Tom asked me in a previous comment to show diagrammatically how all the bits fit together. Here you go, Tom.
From left to right:
- the target for the horizontal speed PID is defined by user input (remote control or pre-programmed)
- the input is integrated from the accelerometer
- the output is a desired horizontal acceleration to make input and target match
- the horizontal acceleration output is converted to the angle target for the absolute angle PID by a slightly arbitrary atan2() function comparing horizontal acceleration against gravity to produce the desired target angle
- the input comes from both the integrated gyro and the Euler angles derived from the accelerometer merged together by a complementary filter
- the output provides the target for the angular rate PID
- the input comes direct from the gyro
- the output value is then used to change the PWM driving the motors ESCs to achieve the desired horizontal speed.
The resultant output is then applied to the propeller motors ESC PWM signals – so for a forward tilt, half the output is added to the rear motors, and half the output is subtracted from the front motors.

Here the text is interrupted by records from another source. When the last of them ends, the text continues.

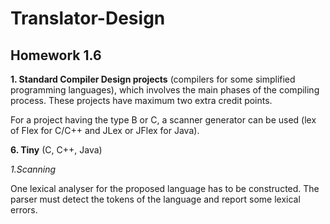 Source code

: # Translator-Design
## Homework 1.6
**1. Standard Compiler Design projects** (compilers for some simplified programming languages), which involves the main phases of the compiling process. These projects have maximum two extra credit points.

For a project having the type B or C, a scanner generator can be used (lex of Flex for C/C++ and JLex or JFlex for Java).

**6. Tiny** (C, C++, Java)

*1.Scanning*

One lexical analyser for the proposed language has to be constructed. The parser must detect the tokens of the language and report some lexical errors.
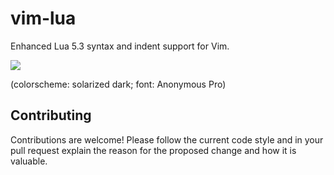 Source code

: vim-lua
=======

Enhanced Lua 5.3 syntax and indent support for Vim.

![](https://raw.github.com/tbastos/i/master/vim-lua-syntax.jpg)

(colorscheme: solarized dark; font: Anonymous Pro)


Contributing
------------

Contributions are welcome! Please follow the current code style and in your
pull request explain the reason for the proposed change and how it is valuable.
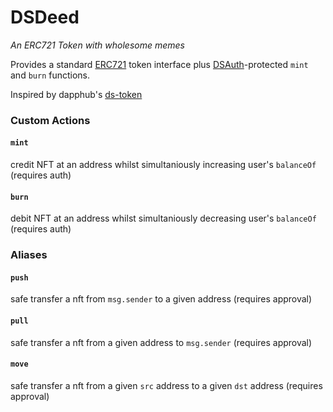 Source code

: 
# DSDeed

_An ERC721 Token with wholesome memes_

Provides a standard [ERC721](https://eips.ethereum.org/EIPS/eip-721) token interface plus [DSAuth](https://dapp.tools/dappsys/ds-auth)-protected `mint` and `burn` functions.

Inspired by dapphub's [ds-token](https://github.com/dapphub/ds-token)

### Custom Actions

#### `mint`
credit NFT at an address whilst simultaniously increasing user's `balanceOf`
(requires auth)

#### `burn`
debit NFT at an address whilst simultaniously decreasing user's `balanceOf`
(requires auth)

### Aliases

#### `push`
safe transfer a nft from `msg.sender` to a given address (requires approval)

#### `pull`
safe transfer a nft from a given address to `msg.sender` (requires approval)

#### `move`
safe transfer a nft from a given `src` address to a given `dst` address (requires approval)
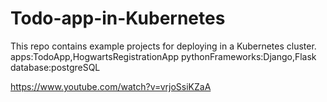 # Todo-app-in-Kubernetes
This repo contains example projects for deploying in a Kubernetes cluster. apps:TodoApp,HogwartsRegistrationApp pythonFrameworks:Django,Flask database:postgreSQL


https://www.youtube.com/watch?v=vrjoSsiKZaA
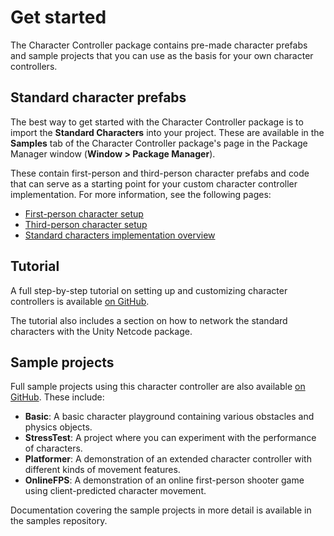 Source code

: # Get started

The Character Controller package contains pre-made character prefabs and sample projects that you can use as the basis for your own character controllers.

## Standard character prefabs

The best way to get started with the Character Controller package is to import the **Standard Characters** into your project. These are available in the **Samples** tab of the Character Controller package's page in the Package Manager window (**Window > Package Manager**).

These contain first-person and third-person character prefabs and code that can serve as a starting point for your custom character controller implementation. For more information, see the following pages:

* [First-person character setup](get-started-first-person.md)
* [Third-person character setup](get-started-third-person.md)
* [Standard characters implementation overview](get-started-implementation-overview.md)


## Tutorial

A full step-by-step tutorial on setting up and customizing character controllers is available [on GitHub](https://github.com/Unity-Technologies/CharacterControllerSamples/blob/master/_Documentation/tutorial.md).

The tutorial also includes a section on how to network the standard characters with the Unity Netcode package.


## Sample projects

Full sample projects using this character controller are also available [on GitHub](https://github.com/Unity-Technologies/CharacterControllerSamples). These include:

 * **Basic**: A basic character playground containing various obstacles and physics objects.
 * **StressTest**: A project where you can experiment with the performance of characters.
 * **Platformer**: A demonstration of an extended character controller with different kinds of movement features.
 * **OnlineFPS**: A demonstration of an online first-person shooter game using client-predicted character movement.

Documentation covering the sample projects in more detail is available in the samples repository.
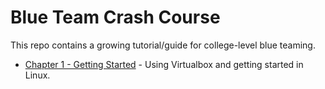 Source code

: # Blue Team Crash Course

This repo contains a growing tutorial/guide for college-level blue teaming.

* [Chapter 1 - Getting Started]( Chapter1-GettingStarted.md) - Using Virtualbox and getting started in Linux.

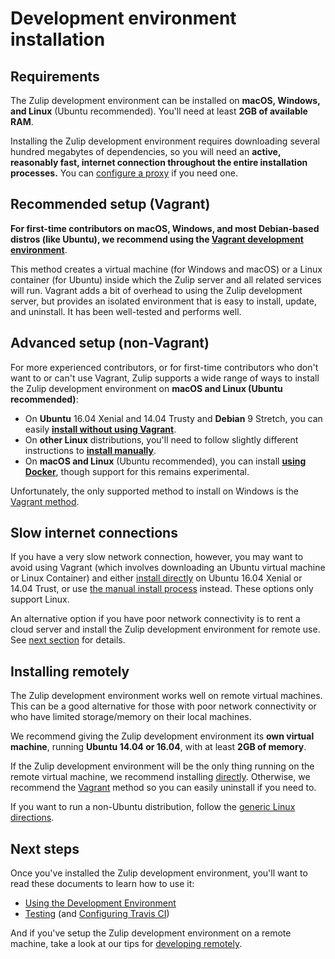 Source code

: # Development environment installation

## Requirements

The Zulip development environment can be installed on **macOS,
Windows, and Linux** (Ubuntu recommended). You'll need at least **2GB
of available RAM**.

Installing the Zulip development environment requires downloading several hundred
megabytes of dependencies, so you will need an **active, reasonably fast,
internet connection throughout the entire installation processes.** You can
[configure a proxy][configure-proxy] if you need one.

## Recommended setup (Vagrant)

**For first-time contributors on macOS, Windows, and most Debian-based distros
(like Ubuntu), we recommend using the [Vagrant development
environment][install-vagrant]**.

This method creates a virtual machine (for Windows and macOS) or a Linux
container (for Ubuntu) inside which the Zulip server and all related services
will run. Vagrant adds a bit of overhead to using the Zulip development server, but
provides an isolated environment that is easy to install, update, and
uninstall. It has been well-tested and performs well.

## Advanced setup (non-Vagrant)

For more experienced contributors, or for first-time contributors who don't
want to or can't use Vagrant, Zulip supports a wide range of ways to install
the Zulip development environment on **macOS and Linux (Ubuntu
recommended)**:

* On **Ubuntu** 16.04 Xenial and 14.04 Trusty and **Debian** 9
  Stretch, you can easily
  **[install without using Vagrant][install-direct]**.
* On **other Linux** distributions, you'll need to follow slightly different
  instructions to **[install manually][install-generic]**.
* On **macOS and Linux** (Ubuntu recommended), you can install **[using
  Docker][install-docker]**, though support for this remains experimental.

Unfortunately, the only supported method to install on Windows is the [Vagrant
method][install-vagrant].

## Slow internet connections

If you have a very slow network connection, however, you may want to avoid
using Vagrant (which involves downloading an Ubuntu virtual machine or Linux
Container) and either [install directly][install-direct] on Ubuntu 16.04 Xenial
or 14.04 Trust, or use [the manual install process][install-generic] instead.
These options only support Linux.

An alternative option if you have poor network connectivity is to rent a cloud
server and install the Zulip development environment for remote use. See [next
section][self-install-remote] for details.

## Installing remotely

The Zulip development environment works well on remote virtual
machines. This can be a good alternative for those with poor network
connectivity or who have limited storage/memory on their local
machines.

We recommend giving the Zulip development environment its **own virtual machine**, running
**Ubuntu 14.04 or 16.04**, with at least **2GB of memory**.

If the Zulip development environment will be the only thing running on
the remote virtual machine, we recommend installing
[directly][install-direct]. Otherwise, we recommend the
[Vagrant][install-vagrant] method so you can easily uninstall if you
need to.

If you want to run a non-Ubuntu distribution, follow the [generic Linux
directions][install-generic].

## Next steps

Once you've installed the Zulip development environment, you'll want
to read these documents to learn how to use it:

* [Using the Development Environment][using-dev-env]
* [Testing][testing] (and [Configuring Travis CI][travis-ci])

And if you've setup the Zulip development environment on a remote
machine, take a look at our tips for
[developing remotely][dev-remote].

[dev-remote]: remote.html
[install-direct]: ../development/setup-advanced.html#installing-directly-on-ubuntu
[install-docker]: ../development/setup-advanced.html#using-docker-experimental
[install-generic]: ../development/setup-advanced.html#installing-manually-on-linux
[install-vagrant]: ../development/setup-vagrant.html
[self-install-remote]: #installing-remotely
[self-slow-internet]: #slow-internet-connections
[configure-proxy]: ../development/setup-vagrant.html#specifying-a-proxy
[using-dev-env]: using.html
[testing]: ../testing/testing.html
[travis-ci]: ../git/cloning.html#step-3-configure-travis-ci-continuous-integration

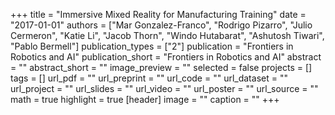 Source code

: +++
title = "Immersive Mixed Reality for Manufacturing Training"
date = "2017-01-01"
authors = ["Mar Gonzalez-Franco", "Rodrigo Pizarro", "Julio Cermeron", "Katie Li", "Jacob Thorn", "Windo Hutabarat", "Ashutosh Tiwari", "Pablo Bermell"]
publication_types = ["2"]
publication = "Frontiers in Robotics and AI"
publication_short = "Frontiers in Robotics and AI"
abstract = ""
abstract_short = ""
image_preview = ""
selected = false
projects = []
tags = []
url_pdf = ""
url_preprint = ""
url_code = ""
url_dataset = ""
url_project = ""
url_slides = ""
url_video = ""
url_poster = ""
url_source = ""
math = true
highlight = true
[header]
image = ""
caption = ""
+++
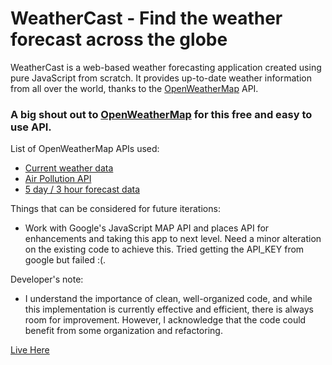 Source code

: # WeatherCast  -  Find the weather forecast across the globe
WeatherCast is a web-based weather forecasting application created using pure JavaScript from scratch. It provides up-to-date weather information from all over the world, thanks to the [OpenWeatherMap](https://openweathermap.org/) API.

### A big shout out to [OpenWeatherMap](https://openweathermap.org/) for this free and easy to use API.

List of OpenWeatherMap APIs used:
- [Current weather data](https://openweathermap.org/current)
- [Air Pollution API](https://openweathermap.org/api/air-pollution)
- [5 day / 3 hour forecast data](https://openweathermap.org/forecast5)

Things that can be considered for future iterations:
- Work with Google's JavaScript MAP API and places API for enhancements and taking this app to next level.
Need a minor alteration on the existing code to achieve this. Tried getting the API_KEY from google but failed :(.

Developer's note:
- I understand the importance of clean, well-organized code, and while this implementation is currently effective and efficient, there is always room for improvement. However, I acknowledge that the code could benefit from some organization and refactoring.

[Live Here](https://weathercastjs.netlify.app/)

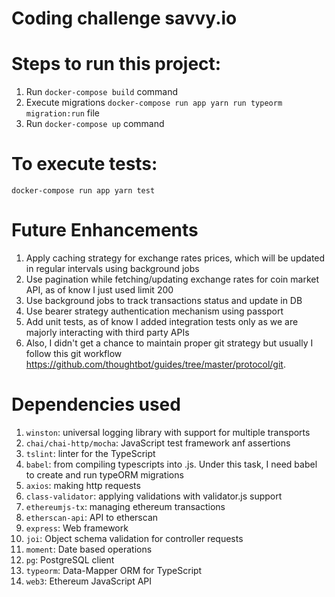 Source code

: # Coding challenge savvy.io

# Steps to run this project:

1. Run `docker-compose build` command
2. Execute migrations `docker-compose run app yarn run typeorm migration:run` file
3. Run `docker-compose up` command

# To execute tests:
`docker-compose run app yarn test`

# Future Enhancements
1. Apply caching strategy for exchange rates prices, which will be updated in regular intervals using background jobs
2. Use pagination while fetching/updating exchange rates for coin market API, as of know I just used limit 200
3. Use background jobs to track transactions status and update in DB
4. Use bearer strategy authentication mechanism using passport
5. Add unit tests, as of know I added integration tests only as we are majorly interacting with third party APIs
6. Also, I didn't get a chance to maintain proper git strategy but usually I follow this git workflow https://github.com/thoughtbot/guides/tree/master/protocol/git.

# Dependencies used
1. `winston`: universal logging library with support for multiple transports
2. `chai/chai-http/mocha`: JavaScript test framework anf assertions
3. `tslint`: linter for the TypeScript
4. `babel`: from compiling typescripts into .js. Under this task, I need babel to create and run typeORM migrations
5. `axios`: making http requests
6. `class-validator`: applying validations with validator.js support
7. `ethereumjs-tx`: managing ethereum transactions
8. `etherscan-api`: API to etherscan
9. `express`: Web framework
10. `joi`: Object schema validation for controller requests
11. `moment`: Date based operations
12. `pg`: PostgreSQL client
13. `typeorm`: Data-Mapper ORM for TypeScript
14. `web3`: Ethereum JavaScript API
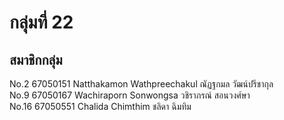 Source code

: # กลุ่มที่ 22 
## สมาชิกกลุ่ม
No.2 67050151 Natthakamon Wathpreechakul ณัฏฐกมล วัฒน์ปรีชากุล<br>
No.9 67050167 Wachiraporn Sonwongsa วชิราภรณ์ สอนวงศ์ษา<br>
No.16 67050551 Chalida Chimthim ชลิดา ฉิมทิม 
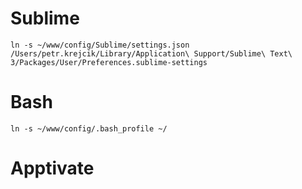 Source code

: # Sublime

`ln -s ~/www/config/Sublime/settings.json /Users/petr.krejcik/Library/Application\ Support/Sublime\ Text\ 3/Packages/User/Preferences.sublime-settings`

# Bash
`ln -s ~/www/config/.bash_profile ~/`

# Apptivate
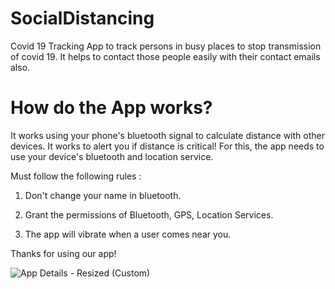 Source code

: # SocialDistancing

Covid 19 Tracking App to track persons in busy places to stop transmission of covid 19. It helps to contact those people easily with their contact emails also.


# How do the App works?

It works using your phone's bluetooth signal to calculate distance with other devices. It works to alert you if distance is critical! For this, the app needs to use your device's bluetooth and location service.

Must follow the following rules :

1. Don't change your name in bluetooth.

2. Grant the permissions of Bluetooth, GPS, Location Services.

3. The app will vibrate when a user comes near you.

Thanks for using our app!

![App Details - Resized (Custom)](https://github.com/user-attachments/assets/17c17080-e8c4-4125-b204-cadd06199a66)
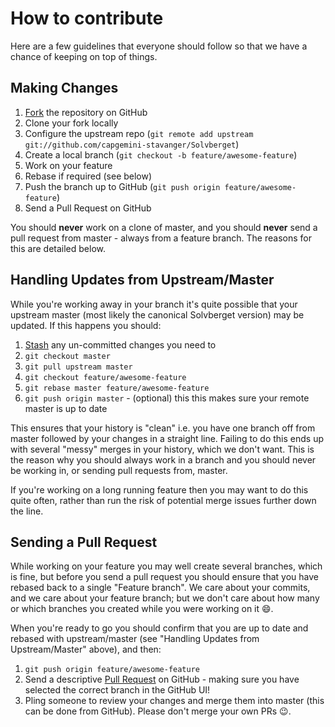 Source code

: # How to contribute

Here are a few guidelines that everyone should follow so that we have a chance of keeping on top of things.

## Making Changes

1. [Fork](http://help.github.com/forking/) the repository on GitHub
1. Clone your fork locally
1. Configure the upstream repo (`git remote add upstream git://github.com/capgemini-stavanger/Solvberget`)
1. Create a local branch (`git checkout -b feature/awesome-feature`)
1. Work on your feature
1. Rebase if required (see below)
1. Push the branch up to GitHub (`git push origin feature/awesome-feature`)
1. Send a Pull Request on GitHub

You should **never** work on a clone of master, and you should **never** send a pull request from master - always from a feature branch. The reasons for this are detailed below.

## Handling Updates from Upstream/Master

While you're working away in your branch it's quite possible that your upstream master (most likely the canonical Solvberget version) may be updated. If this happens you should:

1. [Stash](http://progit.org/book/ch6-3.html) any un-committed changes you need to
1. `git checkout master`
1. `git pull upstream master`
1. `git checkout feature/awesome-feature`
1. `git rebase master feature/awesome-feature`
1. `git push origin master` - (optional) this this makes sure your remote master is up to date

This ensures that your history is "clean" i.e. you have one branch off from master followed by your changes in a straight line. Failing to do this ends up with several "messy" merges in your history, which we don't want. This is the reason why you should always work in a branch and you should never be working in, or sending pull requests from, master.

If you're working on a long running feature then you may want to do this quite often, rather than run the risk of potential merge issues further down the line.

## Sending a Pull Request

While working on your feature you may well create several branches, which is fine, but before you send a pull request you should ensure that you have rebased back to a single "Feature branch". We care about your commits, and we care about your feature branch; but we don't care about how many or which branches you created while you were working on it :smile:.

When you're ready to go you should confirm that you are up to date and rebased with upstream/master (see "Handling Updates from Upstream/Master" above), and then:

1. `git push origin feature/awesome-feature`
1. Send a descriptive [Pull Request](http://help.github.com/pull-requests/) on GitHub - making sure you have selected the correct branch in the GitHub UI!
1. Pling someone to review your changes and merge them into master (this can be done from GitHub). Please don't merge your own PRs :wink:.
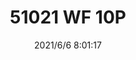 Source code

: ﻿---
layout: post 
title: 51021 WF 10P
tags: MX 51021
categories: housing-terminal
overview: 
series: 
part_number: 0567-1
thumb_img: 
small_img: static/202106/567-20210606.jpg
date: 2021/6/6 8:01:17
---



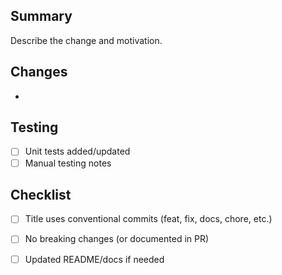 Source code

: ## Summary

Describe the change and motivation.

## Changes
- 

## Testing
- [ ] Unit tests added/updated
- [ ] Manual testing notes

## Checklist
- [ ] Title uses conventional commits (feat, fix, docs, chore, etc.)
- [ ] No breaking changes (or documented in PR)
- [ ] Updated README/docs if needed



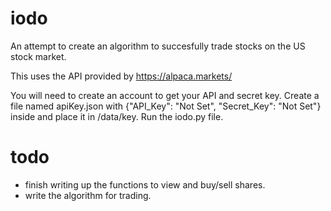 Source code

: # iodo
An attempt to create an algorithm to succesfully trade stocks on the US stock market.

This uses the API provided by https://alpaca.markets/


You will need to create an account to get your API and secret key.
Create a file named apiKey.json with {"API_Key": "Not Set", "Secret_Key": "Not Set"} inside and place it in /data/key.
Run the iodo.py file.


# todo
* finish writing up the functions to view and buy/sell shares.
* write the algorithm for trading.
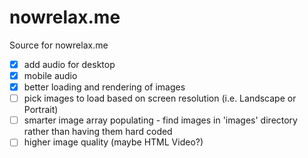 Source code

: nowrelax.me
===========

Source for nowrelax.me

- [x] add audio for desktop
- [x] mobile audio
- [x] better loading and rendering of images
- [ ] pick images to load based on screen resolution (i.e. Landscape or Portrait)
- [ ] smarter image array populating - find images in 'images' directory rather than having them hard coded
- [ ] higher image quality (maybe HTML Video?) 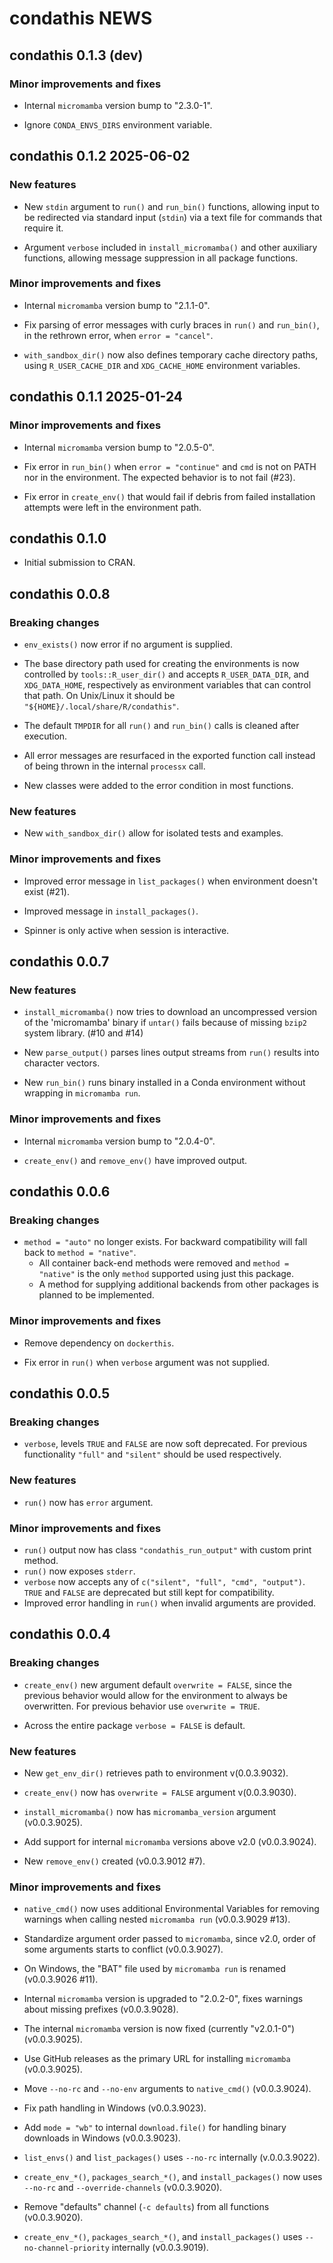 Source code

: # condathis NEWS

## condathis 0.1.3 (dev)

### Minor improvements and fixes

* Internal `micromamba` version bump to "2.3.0-1".

* Ignore `CONDA_ENVS_DIRS` environment variable.

## condathis 0.1.2 2025-06-02

### New features

* New `stdin` argument to `run()` and `run_bin()` functions, allowing input to
  be redirected via standard input (`stdin`) via a text file for commands that
  require it.

* Argument `verbose` included in `install_micromamba()` and other auxiliary
  functions, allowing message suppression in all package functions.

### Minor improvements and fixes

* Internal `micromamba` version bump to "2.1.1-0".

* Fix parsing of error messages with curly braces in `run()` and `run_bin()`,
  in the rethrown error, when `error = "cancel"`.

* `with_sandbox_dir()` now also defines temporary cache directory paths,
  using `R_USER_CACHE_DIR` and `XDG_CACHE_HOME` environment variables.

## condathis 0.1.1 2025-01-24

### Minor improvements and fixes

* Internal `micromamba` version bump to "2.0.5-0".

* Fix error in `run_bin()` when `error = "continue"` and `cmd` is not on
  PATH nor in the environment.
  The expected behavior is to not fail (#23).

* Fix error in `create_env()` that would fail if debris from failed installation
  attempts were left in the environment path.

## condathis 0.1.0

* Initial submission to CRAN.

## condathis 0.0.8

### Breaking changes

* `env_exists()` now error if no argument is supplied.

* The base directory path used for creating the environments is now controlled
  by `tools::R_user_dir()` and accepts `R_USER_DATA_DIR`, and `XDG_DATA_HOME`,
  respectively as environment variables that can control that path.
  On Unix/Linux it should be `"${HOME}/.local/share/R/condathis"`.

* The default `TMPDIR` for all `run()` and `run_bin()` calls is cleaned after
  execution.

* All error messages are resurfaced in the exported function call instead of
  being thrown in the internal `processx` call.

* New classes were added to the error condition in most functions.

### New features

* New `with_sandbox_dir()` allow for isolated tests and examples.

### Minor improvements and fixes

* Improved error message in `list_packages()` when environment doesn't exist (#21).

* Improved message in `install_packages()`.

* Spinner is only active when session is interactive.

## condathis 0.0.7

### New features

* `install_micromamba()` now tries to download an uncompressed version of the
  'micromamba' binary if `untar()` fails because of missing `bzip2` system
  library. (#10 and #14)

* New `parse_output()` parses lines output streams from `run()` results into
  character vectors.

* New `run_bin()` runs binary installed in a Conda environment without wrapping
  in `micromamba run`.

### Minor improvements and fixes

* Internal `micromamba` version bump to "2.0.4-0".

* `create_env()` and `remove_env()` have improved output.

## condathis 0.0.6

### Breaking changes

* `method = "auto"` no longer exists. For backward compatibility will fall back
  to `method = "native"`.
  * All container back-end methods were removed and `method = "native"` is the
    only `method` supported using just this package.
  * A method for supplying additional backends from other packages is planned
    to be implemented.

### Minor improvements and fixes

* Remove dependency on `dockerthis`.

* Fix error in `run()` when `verbose` argument was not supplied.

## condathis 0.0.5

### Breaking changes

* `verbose`, levels `TRUE` and `FALSE` are now soft deprecated.
  For previous functionality `"full"` and `"silent"` should be used respectively.

### New features

* `run()` now has `error` argument.

### Minor improvements and fixes

* `run()` output now has class `"condathis_run_output"` with custom print method.
* `run()` now exposes `stderr`.
* `verbose` now accepts any of `c("silent", "full", "cmd", "output")`.
  `TRUE` and `FALSE` are deprecated but still kept for compatibility.
* Improved error handling in `run()` when invalid arguments are provided.

## condathis 0.0.4

### Breaking changes

* `create_env()` new argument default `overwrite = FALSE`,
  since the previous behavior would allow for the environment to always be overwritten.
  For previous behavior use `overwrite = TRUE`.

* Across the entire package `verbose = FALSE` is default.

### New features

* New `get_env_dir()` retrieves path to environment v(0.0.3.9032).

* `create_env()` now has `overwrite = FALSE` argument v(0.0.3.9030).

* `install_micromamba()` now has `micromamba_version` argument (v0.0.3.9025).

* Add support for internal `micromamba` versions above v2.0 (v0.0.3.9024).

* New `remove_env()` created (v0.0.3.9012 #7).

### Minor improvements and fixes

* `native_cmd()` now uses additional Environmental Variables for removing
  warnings when calling nested `micromamba run` (v0.0.3.9029 #13).

* Standardize argument order passed to `micromamba`, since v2.0, order of some
  arguments starts to conflict (v0.0.3.9027).

* On Windows, the "BAT" file used by `micromamba run` is renamed (v0.0.3.9026 #11).

* Internal `micromamba` version is upgraded to "2.0.2-0", fixes warnings about
  missing prefixes (v0.0.3.9028).
* The internal `micromamba` version is now fixed (currently "v2.0.1-0") (v0.0.3.9025).
* Use GitHub releases as the primary URL for installing `micromamba` (v0.0.3.9025).

* Move `--no-rc` and `--no-env` arguments to `native_cmd()` (v0.0.3.9024).

* Fix path handling in Windows (v0.0.3.9023).
* Add `mode = "wb"` to internal `download.file()` for handling binary downloads
in Windows (v0.0.3.9023).

* `list_envs()` and `list_packages()` uses `--no-rc` internally (v.0.0.3.9022).

* `create_env_*()`, `packages_search_*()`, and `install_packages()` now uses
  `--no-rc` and `--override-channels` (v0.0.3.9020).

* Remove "defaults" channel (`-c defaults`) from all functions (v0.0.3.9020).

* `create_env_*()`, `packages_search_*()`, and `install_packages()` uses
  `--no-channel-priority` internally (v0.0.3.9019).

The same applies to the Y axis.
The Z axis PID is hardly worth showing a diagram but it’s there at the bottom, just one PID – target is a desired vertical speed, input is integrated from the accelerometer, output is fed to all props equally.
The matrix is there to convert sensors readings from the tilted quadcopter to earth coordinates – essentially accelerometer readings get matrixed into earth axis vectors before integrating to give horizontal and vertical speeds to feed the left-most of the PIDs.